**Your objective**. When you find the word "Tugas" in a line of the entries, please copy the whole line.

**Provided entries**.
- - - -
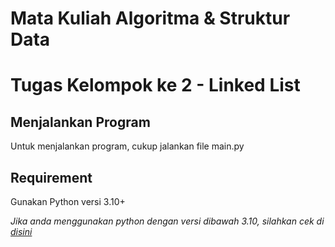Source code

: # Mata Kuliah Algoritma & Struktur Data
# Tugas Kelompok ke 2 - Linked List


## Menjalankan Program
Untuk menjalankan program, cukup jalankan file main.py

## Requirement
Gunakan Python versi 3.10+

_Jika anda menggunakan python dengan versi dibawah 3.10, silahkan cek di [disini](https://github.com/yoga220802/KULI/tree/kelompok/py3.10/SEASON%202/algoritma%20%26%20struktur%20data/Tugas%20Kelompok/Tugas%202)_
- - - -
**Output for this exercise**.
# Tugas Kelompok ke 2 - Linked List
_Jika anda menggunakan python dengan versi dibawah 3.10, silahkan cek di [disini](https://github.com/yoga220802/KULI/tree/kelompok/py3.10/SEASON%202/algoritma%20%26%20struktur%20data/Tugas%20Kelompok/Tugas%202)_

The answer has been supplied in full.